Action item: Every line from the start of the records through the line with "La herencia y el polimorfismo son" is to be written out exactly; pictures are not.

[Items from a data source]
# # # # #

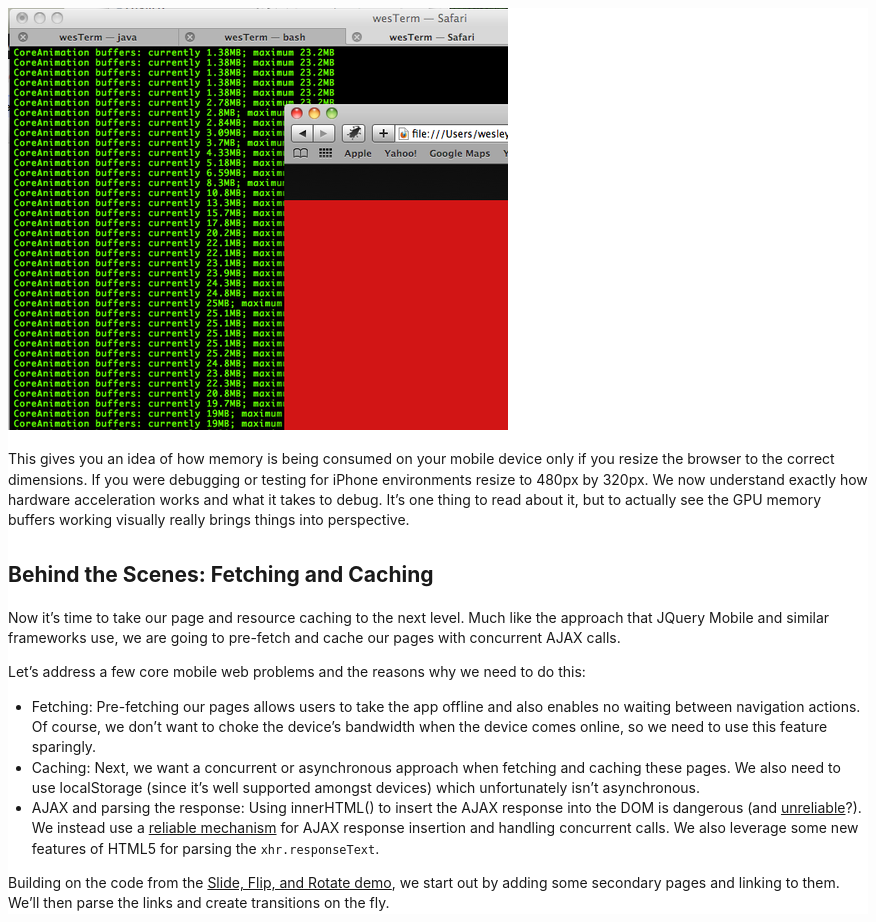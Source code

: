 ![Coreanimation 2](/assets/thumb/6/61/coreanimation-2.png/500px-coreanimation-2.png)

This gives you an idea of how memory is being consumed on your mobile device only if you resize the browser to the correct dimensions. If you were debugging or testing for iPhone environments resize to 480px by 320px. We now understand exactly how hardware acceleration works and what it takes to debug. It’s one thing to read about it, but to actually see the GPU memory buffers working visually really brings things into perspective.

## <span>Behind the Scenes: Fetching and Caching</span>

Now it’s time to take our page and resource caching to the next level. Much like the approach that JQuery Mobile and similar frameworks use, we are going to pre-fetch and cache our pages with concurrent AJAX calls.

Let’s address a few core mobile web problems and the reasons why we need to do this:

-   Fetching: Pre-fetching our pages allows users to take the app offline and also enables no waiting between navigation actions. Of course, we don’t want to choke the device’s bandwidth when the device comes online, so we need to use this feature sparingly.
-   Caching: Next, we want a concurrent or asynchronous approach when fetching and caching these pages. We also need to use localStorage (since it’s well supported amongst devices) which unfortunately isn’t asynchronous.
-   AJAX and parsing the response: Using innerHTML() to insert the AJAX response into the DOM is dangerous (and [unreliable](http://martinkou.blogspot.com/2011/05/alternative-workaround-for-mobile.html)?). We instead use a [reliable mechanism](http://community.jboss.org/people/wesleyhales/blog/2011/08/28/fixing-ajax-on-mobile-devices) for AJAX response insertion and handling concurrent calls. We also leverage some new features of HTML5 for parsing the `xhr.responseText`.

Building on the code from the [Slide, Flip, and Rotate demo](http://slidfast.appspot.com/slide-flip-rotate.html), we start out by adding some secondary pages and linking to them. We’ll then parse the links and create transitions on the fly.
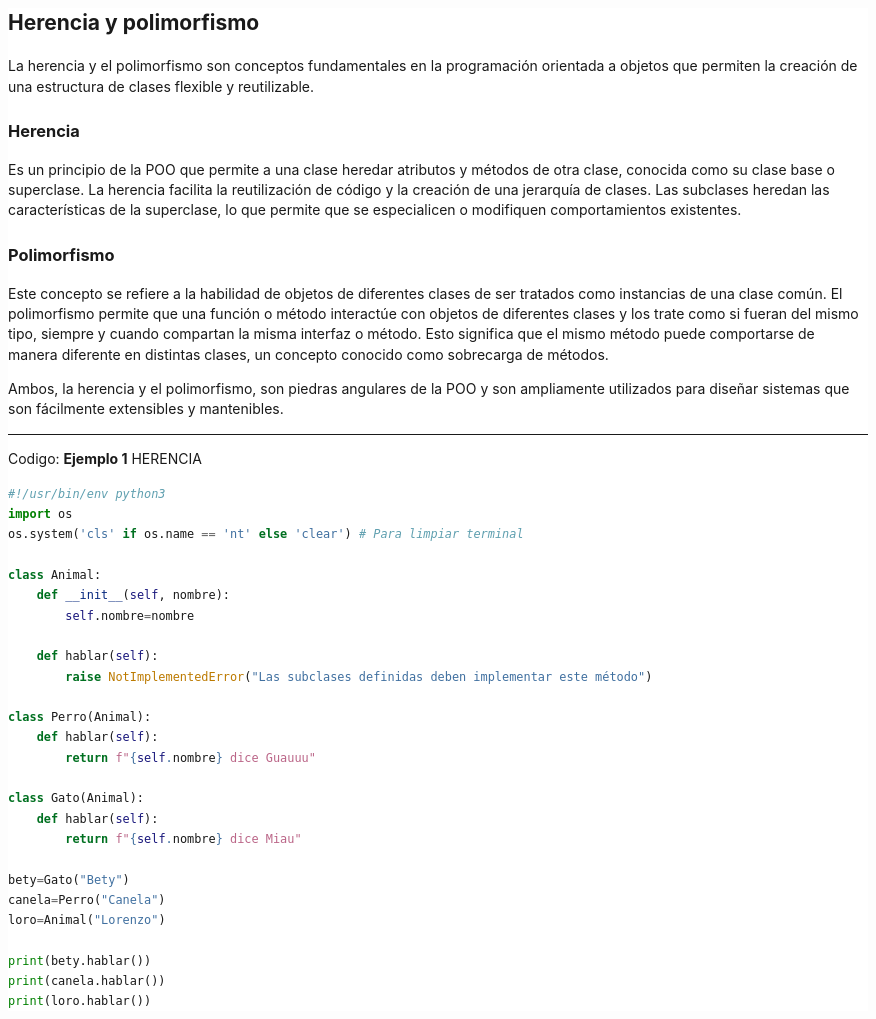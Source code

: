## Herencia y polimorfismo

La herencia y el polimorfismo son conceptos fundamentales en la programación orientada a objetos que permiten la creación de una estructura de clases flexible y reutilizable.

### Herencia

Es un principio de la POO que permite a una clase heredar atributos y métodos de otra clase, conocida como su clase base o superclase.
La herencia facilita la reutilización de código y la creación de una jerarquía de clases. Las subclases heredan las características de la superclase, lo que permite que se especialicen o modifiquen comportamientos existentes.

### Polimorfismo

Este concepto se refiere a la habilidad de objetos de diferentes clases de ser tratados como instancias de una clase común.
El polimorfismo permite que una función o método interactúe con objetos de diferentes clases y los trate como si fueran del mismo tipo, siempre y cuando compartan la misma interfaz o método.
Esto significa que el mismo método puede comportarse de manera diferente en distintas clases, un concepto conocido como sobrecarga de métodos.

Ambos, la herencia y el polimorfismo, son piedras angulares de la POO y son ampliamente utilizados para diseñar sistemas que son fácilmente extensibles y mantenibles.

---

Codigo: **Ejemplo 1** HERENCIA

```python
#!/usr/bin/env python3
import os
os.system('cls' if os.name == 'nt' else 'clear') # Para limpiar terminal 

class Animal:
    def __init__(self, nombre):
        self.nombre=nombre

    def hablar(self):
        raise NotImplementedError("Las subclases definidas deben implementar este método")
    
class Perro(Animal):
    def hablar(self):
        return f"{self.nombre} dice Guauuu"

class Gato(Animal):
    def hablar(self):
        return f"{self.nombre} dice Miau"
    
bety=Gato("Bety")
canela=Perro("Canela")
loro=Animal("Lorenzo")

print(bety.hablar())
print(canela.hablar())
print(loro.hablar())

```
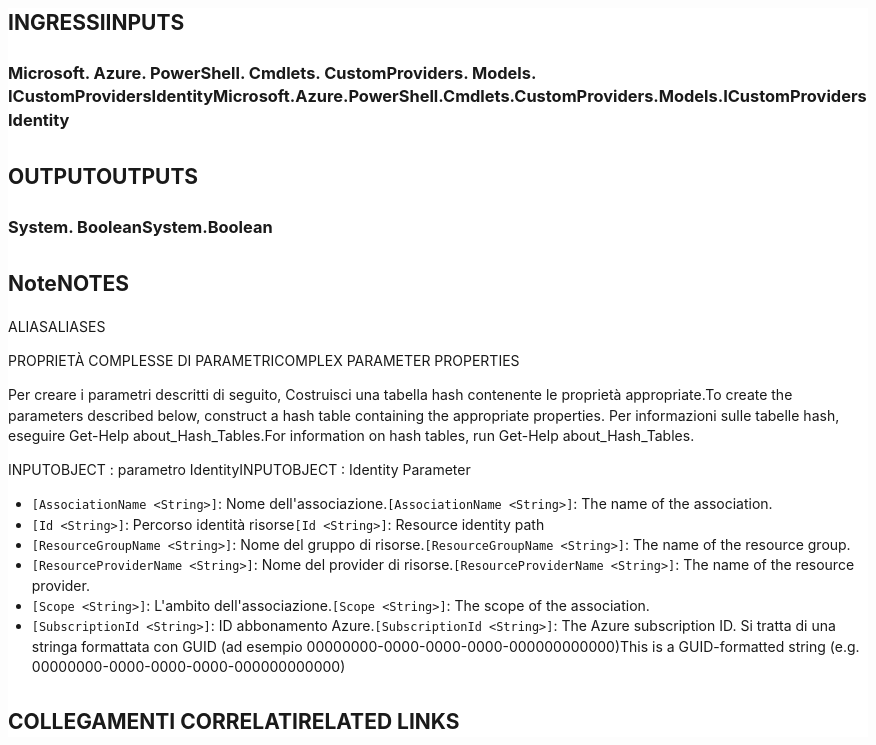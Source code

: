 ## <span data-ttu-id="3cce6-137">INGRESSI</span><span class="sxs-lookup"><span data-stu-id="3cce6-137">INPUTS</span></span>

### <span data-ttu-id="3cce6-138">Microsoft. Azure. PowerShell. Cmdlets. CustomProviders. Models. ICustomProvidersIdentity</span><span class="sxs-lookup"><span data-stu-id="3cce6-138">Microsoft.Azure.PowerShell.Cmdlets.CustomProviders.Models.ICustomProvidersIdentity</span></span>

## <span data-ttu-id="3cce6-139">OUTPUT</span><span class="sxs-lookup"><span data-stu-id="3cce6-139">OUTPUTS</span></span>

### <span data-ttu-id="3cce6-140">System. Boolean</span><span class="sxs-lookup"><span data-stu-id="3cce6-140">System.Boolean</span></span>

## <span data-ttu-id="3cce6-141">Note</span><span class="sxs-lookup"><span data-stu-id="3cce6-141">NOTES</span></span>

<span data-ttu-id="3cce6-142">ALIAS</span><span class="sxs-lookup"><span data-stu-id="3cce6-142">ALIASES</span></span>

<span data-ttu-id="3cce6-143">PROPRIETÀ COMPLESSE DI PARAMETRI</span><span class="sxs-lookup"><span data-stu-id="3cce6-143">COMPLEX PARAMETER PROPERTIES</span></span>

<span data-ttu-id="3cce6-144">Per creare i parametri descritti di seguito, Costruisci una tabella hash contenente le proprietà appropriate.</span><span class="sxs-lookup"><span data-stu-id="3cce6-144">To create the parameters described below, construct a hash table containing the appropriate properties.</span></span> <span data-ttu-id="3cce6-145">Per informazioni sulle tabelle hash, eseguire Get-Help about_Hash_Tables.</span><span class="sxs-lookup"><span data-stu-id="3cce6-145">For information on hash tables, run Get-Help about_Hash_Tables.</span></span>


<span data-ttu-id="3cce6-146">INPUTOBJECT <ICustomProvidersIdentity> : parametro Identity</span><span class="sxs-lookup"><span data-stu-id="3cce6-146">INPUTOBJECT <ICustomProvidersIdentity>: Identity Parameter</span></span>
  - <span data-ttu-id="3cce6-147">`[AssociationName <String>]`: Nome dell'associazione.</span><span class="sxs-lookup"><span data-stu-id="3cce6-147">`[AssociationName <String>]`: The name of the association.</span></span>
  - <span data-ttu-id="3cce6-148">`[Id <String>]`: Percorso identità risorse</span><span class="sxs-lookup"><span data-stu-id="3cce6-148">`[Id <String>]`: Resource identity path</span></span>
  - <span data-ttu-id="3cce6-149">`[ResourceGroupName <String>]`: Nome del gruppo di risorse.</span><span class="sxs-lookup"><span data-stu-id="3cce6-149">`[ResourceGroupName <String>]`: The name of the resource group.</span></span>
  - <span data-ttu-id="3cce6-150">`[ResourceProviderName <String>]`: Nome del provider di risorse.</span><span class="sxs-lookup"><span data-stu-id="3cce6-150">`[ResourceProviderName <String>]`: The name of the resource provider.</span></span>
  - <span data-ttu-id="3cce6-151">`[Scope <String>]`: L'ambito dell'associazione.</span><span class="sxs-lookup"><span data-stu-id="3cce6-151">`[Scope <String>]`: The scope of the association.</span></span>
  - <span data-ttu-id="3cce6-152">`[SubscriptionId <String>]`: ID abbonamento Azure.</span><span class="sxs-lookup"><span data-stu-id="3cce6-152">`[SubscriptionId <String>]`: The Azure subscription ID.</span></span> <span data-ttu-id="3cce6-153">Si tratta di una stringa formattata con GUID (ad esempio 00000000-0000-0000-0000-000000000000)</span><span class="sxs-lookup"><span data-stu-id="3cce6-153">This is a GUID-formatted string (e.g. 00000000-0000-0000-0000-000000000000)</span></span>

## <span data-ttu-id="3cce6-154">COLLEGAMENTI CORRELATI</span><span class="sxs-lookup"><span data-stu-id="3cce6-154">RELATED LINKS</span></span>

# # # # #

Answer box:
Source code

: ![Coreanimation 2](/assets/thumb/6/61/coreanimation-2.png/500px-coreanimation-2.png)

This gives you an idea of how memory is being consumed on your mobile device only if you resize the browser to the correct dimensions. If you were debugging or testing for iPhone environments resize to 480px by 320px. We now understand exactly how hardware acceleration works and what it takes to debug. It’s one thing to read about it, but to actually see the GPU memory buffers working visually really brings things into perspective.

## <span>Behind the Scenes: Fetching and Caching</span>

Now it’s time to take our page and resource caching to the next level. Much like the approach that JQuery Mobile and similar frameworks use, we are going to pre-fetch and cache our pages with concurrent AJAX calls.

Let’s address a few core mobile web problems and the reasons why we need to do this:

-   Fetching: Pre-fetching our pages allows users to take the app offline and also enables no waiting between navigation actions. Of course, we don’t want to choke the device’s bandwidth when the device comes online, so we need to use this feature sparingly.
-   Caching: Next, we want a concurrent or asynchronous approach when fetching and caching these pages. We also need to use localStorage (since it’s well supported amongst devices) which unfortunately isn’t asynchronous.
-   AJAX and parsing the response: Using innerHTML() to insert the AJAX response into the DOM is dangerous (and [unreliable](http://martinkou.blogspot.com/2011/05/alternative-workaround-for-mobile.html)?). We instead use a [reliable mechanism](http://community.jboss.org/people/wesleyhales/blog/2011/08/28/fixing-ajax-on-mobile-devices) for AJAX response insertion and handling concurrent calls. We also leverage some new features of HTML5 for parsing the `xhr.responseText`.

Building on the code from the [Slide, Flip, and Rotate demo](http://slidfast.appspot.com/slide-flip-rotate.html), we start out by adding some secondary pages and linking to them. We’ll then parse the links and create transitions on the fly.
Source code

:## Herencia y polimorfismo

La herencia y el polimorfismo son conceptos fundamentales en la programación orientada a objetos que permiten la creación de una estructura de clases flexible y reutilizable.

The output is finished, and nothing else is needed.